━━ The records ━━
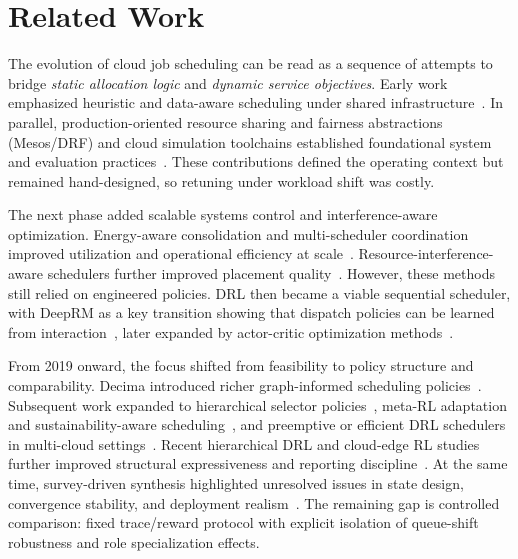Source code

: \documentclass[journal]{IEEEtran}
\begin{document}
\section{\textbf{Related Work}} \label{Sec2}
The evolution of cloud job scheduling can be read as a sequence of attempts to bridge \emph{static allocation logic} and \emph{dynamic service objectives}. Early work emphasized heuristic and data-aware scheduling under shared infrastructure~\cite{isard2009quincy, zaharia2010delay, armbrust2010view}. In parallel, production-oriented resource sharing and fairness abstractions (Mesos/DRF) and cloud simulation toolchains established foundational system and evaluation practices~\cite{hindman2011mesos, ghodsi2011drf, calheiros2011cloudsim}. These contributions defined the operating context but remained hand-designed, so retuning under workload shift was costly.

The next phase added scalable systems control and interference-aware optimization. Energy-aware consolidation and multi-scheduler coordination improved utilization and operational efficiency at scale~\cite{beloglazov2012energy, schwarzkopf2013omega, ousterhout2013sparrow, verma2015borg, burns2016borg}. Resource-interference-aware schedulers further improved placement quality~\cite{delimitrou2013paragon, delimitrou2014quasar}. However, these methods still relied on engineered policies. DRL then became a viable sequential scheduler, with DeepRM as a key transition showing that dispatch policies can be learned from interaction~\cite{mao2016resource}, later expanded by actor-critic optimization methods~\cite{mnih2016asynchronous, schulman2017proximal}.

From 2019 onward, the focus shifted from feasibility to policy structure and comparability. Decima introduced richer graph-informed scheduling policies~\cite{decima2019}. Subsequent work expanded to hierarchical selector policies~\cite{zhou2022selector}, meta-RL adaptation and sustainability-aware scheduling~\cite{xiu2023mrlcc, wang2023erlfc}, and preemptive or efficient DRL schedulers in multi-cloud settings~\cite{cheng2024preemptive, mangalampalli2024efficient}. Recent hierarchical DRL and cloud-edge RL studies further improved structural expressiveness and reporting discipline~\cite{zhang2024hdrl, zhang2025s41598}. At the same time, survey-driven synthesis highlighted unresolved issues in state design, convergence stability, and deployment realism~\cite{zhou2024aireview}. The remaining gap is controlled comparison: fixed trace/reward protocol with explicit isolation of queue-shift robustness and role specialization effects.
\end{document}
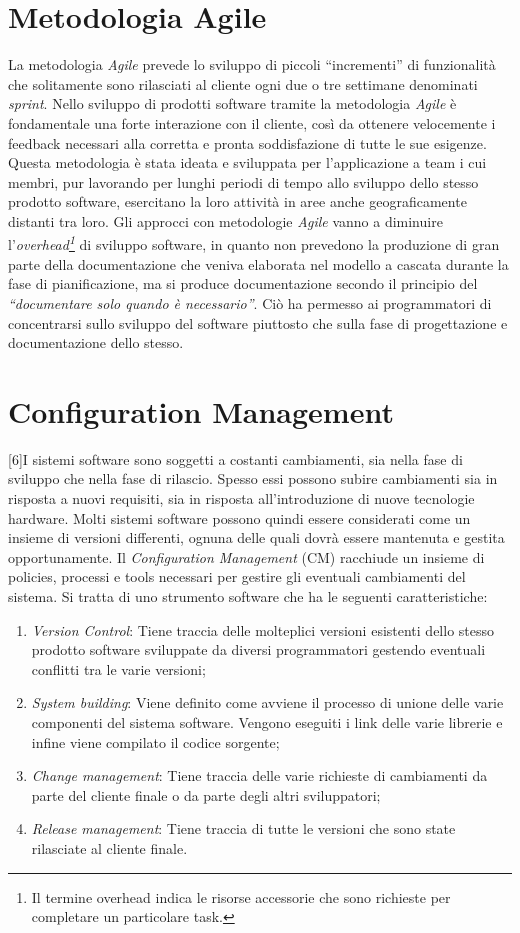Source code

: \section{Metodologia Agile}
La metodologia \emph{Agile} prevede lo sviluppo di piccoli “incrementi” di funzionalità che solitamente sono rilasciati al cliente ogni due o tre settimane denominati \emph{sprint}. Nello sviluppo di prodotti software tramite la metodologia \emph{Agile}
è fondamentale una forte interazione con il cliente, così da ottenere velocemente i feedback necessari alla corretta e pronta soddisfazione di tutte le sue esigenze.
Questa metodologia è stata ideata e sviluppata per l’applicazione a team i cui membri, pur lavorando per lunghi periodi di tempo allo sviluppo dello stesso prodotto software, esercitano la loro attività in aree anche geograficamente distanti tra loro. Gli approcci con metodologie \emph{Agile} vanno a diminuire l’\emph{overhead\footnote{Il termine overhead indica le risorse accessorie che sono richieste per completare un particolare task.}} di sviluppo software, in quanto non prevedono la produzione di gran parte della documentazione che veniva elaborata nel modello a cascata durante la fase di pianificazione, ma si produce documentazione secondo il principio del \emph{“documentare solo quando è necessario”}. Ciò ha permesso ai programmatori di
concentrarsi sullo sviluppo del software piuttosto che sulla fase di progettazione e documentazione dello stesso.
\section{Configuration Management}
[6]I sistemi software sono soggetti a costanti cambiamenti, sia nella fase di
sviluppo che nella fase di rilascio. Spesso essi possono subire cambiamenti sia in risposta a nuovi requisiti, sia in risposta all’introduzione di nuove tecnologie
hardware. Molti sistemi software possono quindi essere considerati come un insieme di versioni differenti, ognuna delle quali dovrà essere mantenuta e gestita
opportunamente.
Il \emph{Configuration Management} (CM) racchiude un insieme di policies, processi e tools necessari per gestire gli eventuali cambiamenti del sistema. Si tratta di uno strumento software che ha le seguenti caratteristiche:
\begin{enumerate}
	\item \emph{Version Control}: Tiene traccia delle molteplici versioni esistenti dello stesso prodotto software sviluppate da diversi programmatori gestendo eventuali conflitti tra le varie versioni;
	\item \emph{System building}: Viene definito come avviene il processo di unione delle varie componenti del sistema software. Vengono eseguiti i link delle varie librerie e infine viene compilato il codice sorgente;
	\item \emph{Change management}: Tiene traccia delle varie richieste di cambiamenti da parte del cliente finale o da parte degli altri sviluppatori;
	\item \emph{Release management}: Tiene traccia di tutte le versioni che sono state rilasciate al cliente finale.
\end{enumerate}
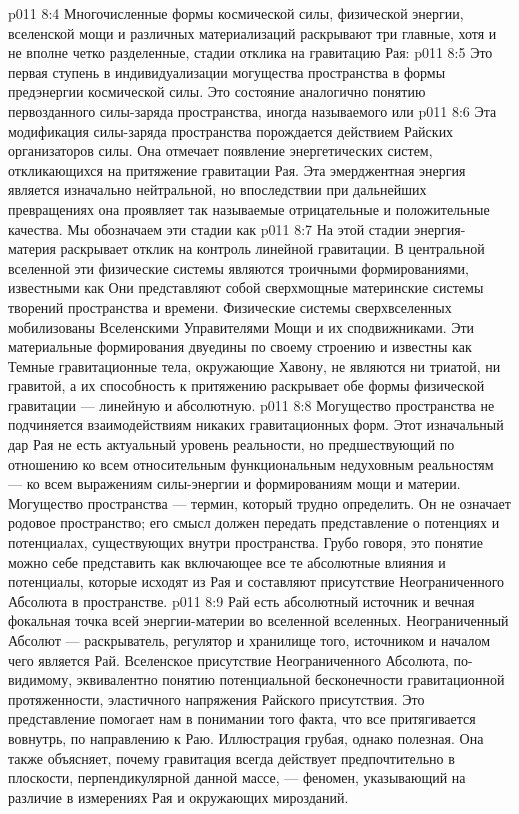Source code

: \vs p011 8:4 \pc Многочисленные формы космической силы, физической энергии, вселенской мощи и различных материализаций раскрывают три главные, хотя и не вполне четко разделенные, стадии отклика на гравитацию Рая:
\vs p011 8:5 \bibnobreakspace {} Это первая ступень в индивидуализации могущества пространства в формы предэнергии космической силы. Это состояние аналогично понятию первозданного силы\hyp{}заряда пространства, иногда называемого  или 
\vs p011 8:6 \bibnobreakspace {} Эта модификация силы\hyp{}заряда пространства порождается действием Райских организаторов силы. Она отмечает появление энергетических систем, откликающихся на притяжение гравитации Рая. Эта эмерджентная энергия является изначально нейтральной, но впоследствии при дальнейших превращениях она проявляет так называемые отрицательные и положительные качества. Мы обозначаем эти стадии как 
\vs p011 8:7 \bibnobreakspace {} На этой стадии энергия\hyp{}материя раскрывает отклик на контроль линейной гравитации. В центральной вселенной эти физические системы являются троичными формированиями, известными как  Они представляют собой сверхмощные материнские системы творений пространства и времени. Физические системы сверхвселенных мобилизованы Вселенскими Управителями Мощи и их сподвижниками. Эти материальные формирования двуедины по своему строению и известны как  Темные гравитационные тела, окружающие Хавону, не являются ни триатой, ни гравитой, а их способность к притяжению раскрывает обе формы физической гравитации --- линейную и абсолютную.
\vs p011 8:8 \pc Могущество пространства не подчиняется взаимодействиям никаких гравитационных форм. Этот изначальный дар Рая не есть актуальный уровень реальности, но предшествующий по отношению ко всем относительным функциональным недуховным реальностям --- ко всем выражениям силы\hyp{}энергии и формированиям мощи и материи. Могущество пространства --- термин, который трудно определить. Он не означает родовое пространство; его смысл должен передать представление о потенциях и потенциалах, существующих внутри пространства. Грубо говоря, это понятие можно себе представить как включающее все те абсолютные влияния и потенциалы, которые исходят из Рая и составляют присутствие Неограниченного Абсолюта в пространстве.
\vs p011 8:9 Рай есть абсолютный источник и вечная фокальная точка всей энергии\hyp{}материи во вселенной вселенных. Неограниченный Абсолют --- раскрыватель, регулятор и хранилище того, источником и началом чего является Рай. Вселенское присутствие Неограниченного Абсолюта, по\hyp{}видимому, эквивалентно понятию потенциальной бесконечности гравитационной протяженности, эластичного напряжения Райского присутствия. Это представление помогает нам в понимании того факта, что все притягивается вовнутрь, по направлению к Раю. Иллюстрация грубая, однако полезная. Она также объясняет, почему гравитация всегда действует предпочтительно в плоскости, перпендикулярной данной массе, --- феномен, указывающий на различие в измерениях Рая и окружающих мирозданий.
━━━
Task requirements » Identify each line in the records above that contains the word "finale", and copy it out in full.

Response area »
	\item \emph{Change management}: Tiene traccia delle varie richieste di cambiamenti da parte del cliente finale o da parte degli altri sviluppatori;
	\item \emph{Release management}: Tiene traccia di tutte le versioni che sono state rilasciate al cliente finale.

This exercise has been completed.